**Study material**.
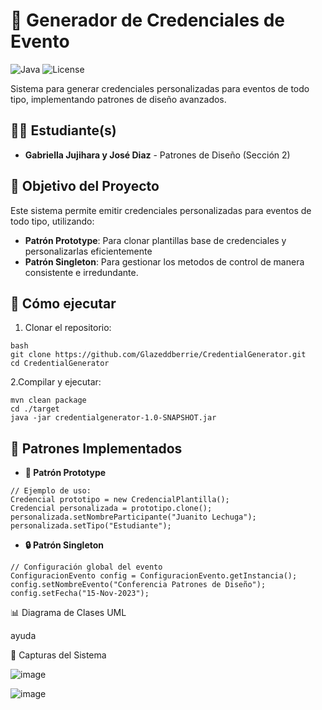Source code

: # 🪪 Generador de Credenciales de Evento

![Java](https://img.shields.io/badge/Java-21%2B-green)
![License](https://img.shields.io/badge/License-GNU-green)

Sistema para generar credenciales personalizadas para eventos de todo tipo, implementando patrones de diseño avanzados.

## 👨‍🎓 Estudiante(s)
- **Gabriella Jujihara y José Diaz** - Patrones de Diseño (Sección 2)

## 🎯 Objetivo del Proyecto
Este sistema permite emitir credenciales personalizadas para eventos de todo tipo, utilizando:
- **Patrón Prototype**: Para clonar plantillas base de credenciales y personalizarlas eficientemente
- **Patrón Singleton**: Para gestionar los metodos de control de manera consistente e irredundante.

## 🚀 Cómo ejecutar

1. Clonar el repositorio:
```
bash
git clone https://github.com/Glazeddberrie/CredentialGenerator.git
cd CredentialGenerator
```
2.Compilar y ejecutar:
```
mvn clean package
cd ./target
java -jar credentialgenerator-1.0-SNAPSHOT.jar
```
## 🧬 Patrones Implementados
- **🔄 Patrón Prototype**
```
// Ejemplo de uso:
Credencial prototipo = new CredencialPlantilla();
Credencial personalizada = prototipo.clone();
personalizada.setNombreParticipante("Juanito Lechuga");
personalizada.setTipo("Estudiante");
```
- **🔒 Patrón Singleton**
```
// Configuración global del evento
ConfiguracionEvento config = ConfiguracionEvento.getInstancia();
config.setNombreEvento("Conferencia Patrones de Diseño");
config.setFecha("15-Nov-2023");
```

📊 Diagrama de Clases UML

ayuda

📸 Capturas del Sistema

![image](https://github.com/user-attachments/assets/41300392-aae2-432a-803b-28f0fa9989e3)

![image](https://github.com/user-attachments/assets/09c79f5a-e230-4b43-9025-ff0d411426e6)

**Task description**.
In the entries above, find every line with the word "personalizadas" and list it.

**Response to this task**.
Sistema para generar credenciales personalizadas para eventos de todo tipo, implementando patrones de diseño avanzados.
Este sistema permite emitir credenciales personalizadas para eventos de todo tipo, utilizando:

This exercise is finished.